(Records from a dataset)
#####
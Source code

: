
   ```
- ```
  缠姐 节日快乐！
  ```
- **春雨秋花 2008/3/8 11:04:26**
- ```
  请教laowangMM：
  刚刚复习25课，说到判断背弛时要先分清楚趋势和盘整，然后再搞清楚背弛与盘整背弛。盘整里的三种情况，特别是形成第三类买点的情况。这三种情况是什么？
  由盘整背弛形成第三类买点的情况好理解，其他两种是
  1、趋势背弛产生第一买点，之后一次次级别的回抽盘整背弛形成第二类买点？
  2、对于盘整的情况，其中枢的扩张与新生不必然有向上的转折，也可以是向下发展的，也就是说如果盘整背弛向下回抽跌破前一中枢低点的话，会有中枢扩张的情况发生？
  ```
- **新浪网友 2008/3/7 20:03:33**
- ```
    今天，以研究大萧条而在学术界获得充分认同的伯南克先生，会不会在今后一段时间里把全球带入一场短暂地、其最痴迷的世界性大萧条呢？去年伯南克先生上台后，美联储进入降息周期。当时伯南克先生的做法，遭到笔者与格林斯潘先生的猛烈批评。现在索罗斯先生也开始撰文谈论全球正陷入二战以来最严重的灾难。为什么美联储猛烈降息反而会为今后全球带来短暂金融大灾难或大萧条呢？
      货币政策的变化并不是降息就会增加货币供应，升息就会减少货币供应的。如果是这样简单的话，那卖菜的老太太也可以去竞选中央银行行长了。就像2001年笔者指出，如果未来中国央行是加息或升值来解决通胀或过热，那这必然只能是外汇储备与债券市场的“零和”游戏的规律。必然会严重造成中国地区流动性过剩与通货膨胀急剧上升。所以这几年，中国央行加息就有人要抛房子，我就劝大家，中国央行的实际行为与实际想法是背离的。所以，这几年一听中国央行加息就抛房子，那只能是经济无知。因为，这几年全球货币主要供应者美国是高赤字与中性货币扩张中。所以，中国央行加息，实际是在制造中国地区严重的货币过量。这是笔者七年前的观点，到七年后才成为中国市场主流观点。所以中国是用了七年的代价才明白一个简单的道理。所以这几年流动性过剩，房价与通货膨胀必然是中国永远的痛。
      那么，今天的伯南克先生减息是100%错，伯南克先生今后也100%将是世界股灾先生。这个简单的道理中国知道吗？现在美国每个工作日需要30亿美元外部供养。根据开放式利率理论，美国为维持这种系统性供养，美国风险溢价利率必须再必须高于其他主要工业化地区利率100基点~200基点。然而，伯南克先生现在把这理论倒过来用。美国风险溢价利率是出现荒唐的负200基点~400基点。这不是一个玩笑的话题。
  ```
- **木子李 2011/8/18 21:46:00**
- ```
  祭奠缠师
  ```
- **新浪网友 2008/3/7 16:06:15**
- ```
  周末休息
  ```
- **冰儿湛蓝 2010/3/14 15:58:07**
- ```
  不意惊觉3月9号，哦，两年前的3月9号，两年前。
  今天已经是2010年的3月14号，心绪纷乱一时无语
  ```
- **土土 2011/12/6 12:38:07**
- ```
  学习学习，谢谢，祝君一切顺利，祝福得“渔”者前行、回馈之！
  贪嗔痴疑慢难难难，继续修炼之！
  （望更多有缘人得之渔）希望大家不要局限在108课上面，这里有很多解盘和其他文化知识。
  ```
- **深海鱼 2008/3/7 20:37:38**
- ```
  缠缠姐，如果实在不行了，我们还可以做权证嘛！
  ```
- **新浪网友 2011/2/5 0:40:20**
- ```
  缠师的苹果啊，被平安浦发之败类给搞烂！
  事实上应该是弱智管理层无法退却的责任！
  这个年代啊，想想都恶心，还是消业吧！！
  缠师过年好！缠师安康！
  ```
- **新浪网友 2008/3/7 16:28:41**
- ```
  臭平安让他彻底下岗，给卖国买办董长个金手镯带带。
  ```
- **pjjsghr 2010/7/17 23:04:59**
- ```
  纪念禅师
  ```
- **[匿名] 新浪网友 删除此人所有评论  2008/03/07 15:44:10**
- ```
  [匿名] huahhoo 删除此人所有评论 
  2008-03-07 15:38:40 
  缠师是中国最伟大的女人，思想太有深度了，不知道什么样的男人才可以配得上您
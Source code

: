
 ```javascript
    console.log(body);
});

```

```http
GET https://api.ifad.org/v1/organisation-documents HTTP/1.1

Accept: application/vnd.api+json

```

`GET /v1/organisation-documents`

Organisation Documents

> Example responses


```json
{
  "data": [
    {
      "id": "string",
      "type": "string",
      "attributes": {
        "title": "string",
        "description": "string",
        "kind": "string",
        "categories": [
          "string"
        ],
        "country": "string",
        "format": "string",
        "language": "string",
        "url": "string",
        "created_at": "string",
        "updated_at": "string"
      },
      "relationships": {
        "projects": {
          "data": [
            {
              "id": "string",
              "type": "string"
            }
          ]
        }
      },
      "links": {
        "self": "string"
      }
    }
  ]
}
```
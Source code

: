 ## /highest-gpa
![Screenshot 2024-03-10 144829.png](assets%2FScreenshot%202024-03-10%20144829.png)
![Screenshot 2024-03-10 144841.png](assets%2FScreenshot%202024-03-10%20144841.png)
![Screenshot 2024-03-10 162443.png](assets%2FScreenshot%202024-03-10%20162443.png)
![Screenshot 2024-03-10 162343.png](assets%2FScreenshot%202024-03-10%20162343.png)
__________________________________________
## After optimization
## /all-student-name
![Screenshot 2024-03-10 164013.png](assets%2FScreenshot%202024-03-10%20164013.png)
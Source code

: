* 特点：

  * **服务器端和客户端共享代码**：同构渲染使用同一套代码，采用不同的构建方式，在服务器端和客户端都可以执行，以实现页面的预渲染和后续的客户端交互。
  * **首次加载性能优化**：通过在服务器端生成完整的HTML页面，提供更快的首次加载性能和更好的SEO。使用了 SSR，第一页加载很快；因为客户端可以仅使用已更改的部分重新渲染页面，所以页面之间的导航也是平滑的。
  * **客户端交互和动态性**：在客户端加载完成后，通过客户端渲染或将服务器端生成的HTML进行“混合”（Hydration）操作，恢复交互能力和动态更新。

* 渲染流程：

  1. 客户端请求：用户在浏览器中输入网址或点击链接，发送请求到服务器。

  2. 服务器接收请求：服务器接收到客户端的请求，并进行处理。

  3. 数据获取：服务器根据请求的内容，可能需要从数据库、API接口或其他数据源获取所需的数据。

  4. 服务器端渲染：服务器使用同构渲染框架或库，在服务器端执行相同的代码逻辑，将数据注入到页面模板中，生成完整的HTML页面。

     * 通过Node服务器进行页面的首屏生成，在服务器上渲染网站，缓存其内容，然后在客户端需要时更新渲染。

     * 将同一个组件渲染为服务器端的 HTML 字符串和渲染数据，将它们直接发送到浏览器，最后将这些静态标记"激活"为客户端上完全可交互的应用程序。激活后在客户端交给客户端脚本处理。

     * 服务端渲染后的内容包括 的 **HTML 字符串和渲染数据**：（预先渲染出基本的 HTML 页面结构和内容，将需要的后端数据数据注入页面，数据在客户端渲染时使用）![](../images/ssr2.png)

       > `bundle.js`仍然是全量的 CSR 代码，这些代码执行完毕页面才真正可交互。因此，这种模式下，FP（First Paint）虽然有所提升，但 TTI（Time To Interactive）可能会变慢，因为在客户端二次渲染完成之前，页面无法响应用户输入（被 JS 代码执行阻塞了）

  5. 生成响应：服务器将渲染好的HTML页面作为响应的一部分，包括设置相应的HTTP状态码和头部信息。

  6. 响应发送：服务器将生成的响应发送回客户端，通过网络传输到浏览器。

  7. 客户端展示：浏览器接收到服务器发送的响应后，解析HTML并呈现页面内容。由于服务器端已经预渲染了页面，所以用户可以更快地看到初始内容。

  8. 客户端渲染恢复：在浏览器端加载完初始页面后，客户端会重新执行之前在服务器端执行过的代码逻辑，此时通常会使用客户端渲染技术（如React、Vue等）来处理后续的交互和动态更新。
#####
## What to produce:
Repeat, word for word, all the lines above.

## Response area:
Source code

:
   ```
- ```
  缠姐 节日快乐！
  ```
- **春雨秋花 2008/3/8 11:04:26**
- ```
  请教laowangMM：
  刚刚复习25课，说到判断背弛时要先分清楚趋势和盘整，然后再搞清楚背弛与盘整背弛。盘整里的三种情况，特别是形成第三类买点的情况。这三种情况是什么？
  由盘整背弛形成第三类买点的情况好理解，其他两种是
  1、趋势背弛产生第一买点，之后一次次级别的回抽盘整背弛形成第二类买点？
  2、对于盘整的情况，其中枢的扩张与新生不必然有向上的转折，也可以是向下发展的，也就是说如果盘整背弛向下回抽跌破前一中枢低点的话，会有中枢扩张的情况发生？
  ```
- **新浪网友 2008/3/7 20:03:33**
- ```
    今天，以研究大萧条而在学术界获得充分认同的伯南克先生，会不会在今后一段时间里把全球带入一场短暂地、其最痴迷的世界性大萧条呢？去年伯南克先生上台后，美联储进入降息周期。当时伯南克先生的做法，遭到笔者与格林斯潘先生的猛烈批评。现在索罗斯先生也开始撰文谈论全球正陷入二战以来最严重的灾难。为什么美联储猛烈降息反而会为今后全球带来短暂金融大灾难或大萧条呢？
      货币政策的变化并不是降息就会增加货币供应，升息就会减少货币供应的。如果是这样简单的话，那卖菜的老太太也可以去竞选中央银行行长了。就像2001年笔者指出，如果未来中国央行是加息或升值来解决通胀或过热，那这必然只能是外汇储备与债券市场的“零和”游戏的规律。必然会严重造成中国地区流动性过剩与通货膨胀急剧上升。所以这几年，中国央行加息就有人要抛房子，我就劝大家，中国央行的实际行为与实际想法是背离的。所以，这几年一听中国央行加息就抛房子，那只能是经济无知。因为，这几年全球货币主要供应者美国是高赤字与中性货币扩张中。所以，中国央行加息，实际是在制造中国地区严重的货币过量。这是笔者七年前的观点，到七年后才成为中国市场主流观点。所以中国是用了七年的代价才明白一个简单的道理。所以这几年流动性过剩，房价与通货膨胀必然是中国永远的痛。
      那么，今天的伯南克先生减息是100%错，伯南克先生今后也100%将是世界股灾先生。这个简单的道理中国知道吗？现在美国每个工作日需要30亿美元外部供养。根据开放式利率理论，美国为维持这种系统性供养，美国风险溢价利率必须再必须高于其他主要工业化地区利率100基点~200基点。然而，伯南克先生现在把这理论倒过来用。美国风险溢价利率是出现荒唐的负200基点~400基点。这不是一个玩笑的话题。
  ```
- **木子李 2011/8/18 21:46:00**
- ```
  祭奠缠师
  ```
- **新浪网友 2008/3/7 16:06:15**
- ```
  周末休息
  ```
- **冰儿湛蓝 2010/3/14 15:58:07**
- ```
  不意惊觉3月9号，哦，两年前的3月9号，两年前。
  今天已经是2010年的3月14号，心绪纷乱一时无语
  ```
- **土土 2011/12/6 12:38:07**
- ```
  学习学习，谢谢，祝君一切顺利，祝福得“渔”者前行、回馈之！
  贪嗔痴疑慢难难难，继续修炼之！
  （望更多有缘人得之渔）希望大家不要局限在108课上面，这里有很多解盘和其他文化知识。
  ```
- **深海鱼 2008/3/7 20:37:38**
- ```
  缠缠姐，如果实在不行了，我们还可以做权证嘛！
  ```
- **新浪网友 2011/2/5 0:40:20**
- ```
  缠师的苹果啊，被平安浦发之败类给搞烂！
  事实上应该是弱智管理层无法退却的责任！
  这个年代啊，想想都恶心，还是消业吧！！
  缠师过年好！缠师安康！
  ```
- **新浪网友 2008/3/7 16:28:41**
- ```
  臭平安让他彻底下岗，给卖国买办董长个金手镯带带。
  ```
- **pjjsghr 2010/7/17 23:04:59**
- ```
  纪念禅师
  ```
- **[匿名] 新浪网友 删除此人所有评论  2008/03/07 15:44:10**
- ```
  [匿名] huahhoo 删除此人所有评论 
  2008-03-07 15:38:40 
  缠师是中国最伟大的女人，思想太有深度了，不知道什么样的男人才可以配得上您
Source code

:
 ```javascript
    console.log(body);
});

```

```http
GET https://api.ifad.org/v1/organisation-documents HTTP/1.1

Accept: application/vnd.api+json

```

`GET /v1/organisation-documents`

Organisation Documents

> Example responses


```json
{
  "data": [
    {
      "id": "string",
      "type": "string",
      "attributes": {
        "title": "string",
        "description": "string",
        "kind": "string",
        "categories": [
          "string"
        ],
        "country": "string",
        "format": "string",
        "language": "string",
        "url": "string",
        "created_at": "string",
        "updated_at": "string"
      },
      "relationships": {
        "projects": {
          "data": [
            {
              "id": "string",
              "type": "string"
            }
          ]
        }
      },
      "links": {
        "self": "string"
      }
    }
  ]
}
```
Source code

: ## /highest-gpa
![Screenshot 2024-03-10 144829.png](assets%2FScreenshot%202024-03-10%20144829.png)
![Screenshot 2024-03-10 144841.png](assets%2FScreenshot%202024-03-10%20144841.png)
![Screenshot 2024-03-10 162443.png](assets%2FScreenshot%202024-03-10%20162443.png)
![Screenshot 2024-03-10 162343.png](assets%2FScreenshot%202024-03-10%20162343.png)
__________________________________________
## After optimization
## /all-student-name
![Screenshot 2024-03-10 164013.png](assets%2FScreenshot%202024-03-10%20164013.png)
Source code

:* 特点：

  * **服务器端和客户端共享代码**：同构渲染使用同一套代码，采用不同的构建方式，在服务器端和客户端都可以执行，以实现页面的预渲染和后续的客户端交互。
  * **首次加载性能优化**：通过在服务器端生成完整的HTML页面，提供更快的首次加载性能和更好的SEO。使用了 SSR，第一页加载很快；因为客户端可以仅使用已更改的部分重新渲染页面，所以页面之间的导航也是平滑的。
  * **客户端交互和动态性**：在客户端加载完成后，通过客户端渲染或将服务器端生成的HTML进行“混合”（Hydration）操作，恢复交互能力和动态更新。

* 渲染流程：

  1. 客户端请求：用户在浏览器中输入网址或点击链接，发送请求到服务器。

  2. 服务器接收请求：服务器接收到客户端的请求，并进行处理。

  3. 数据获取：服务器根据请求的内容，可能需要从数据库、API接口或其他数据源获取所需的数据。

  4. 服务器端渲染：服务器使用同构渲染框架或库，在服务器端执行相同的代码逻辑，将数据注入到页面模板中，生成完整的HTML页面。

     * 通过Node服务器进行页面的首屏生成，在服务器上渲染网站，缓存其内容，然后在客户端需要时更新渲染。

     * 将同一个组件渲染为服务器端的 HTML 字符串和渲染数据，将它们直接发送到浏览器，最后将这些静态标记"激活"为客户端上完全可交互的应用程序。激活后在客户端交给客户端脚本处理。

     * 服务端渲染后的内容包括 的 **HTML 字符串和渲染数据**：（预先渲染出基本的 HTML 页面结构和内容，将需要的后端数据数据注入页面，数据在客户端渲染时使用）![](../images/ssr2.png)

       > `bundle.js`仍然是全量的 CSR 代码，这些代码执行完毕页面才真正可交互。因此，这种模式下，FP（First Paint）虽然有所提升，但 TTI（Time To Interactive）可能会变慢，因为在客户端二次渲染完成之前，页面无法响应用户输入（被 JS 代码执行阻塞了）

  5. 生成响应：服务器将渲染好的HTML页面作为响应的一部分，包括设置相应的HTTP状态码和头部信息。

  6. 响应发送：服务器将生成的响应发送回客户端，通过网络传输到浏览器。

  7. 客户端展示：浏览器接收到服务器发送的响应后，解析HTML并呈现页面内容。由于服务器端已经预渲染了页面，所以用户可以更快地看到初始内容。

  8. 客户端渲染恢复：在浏览器端加载完初始页面后，客户端会重新执行之前在服务器端执行过的代码逻辑，此时通常会使用客户端渲染技术（如React、Vue等）来处理后续的交互和动态更新。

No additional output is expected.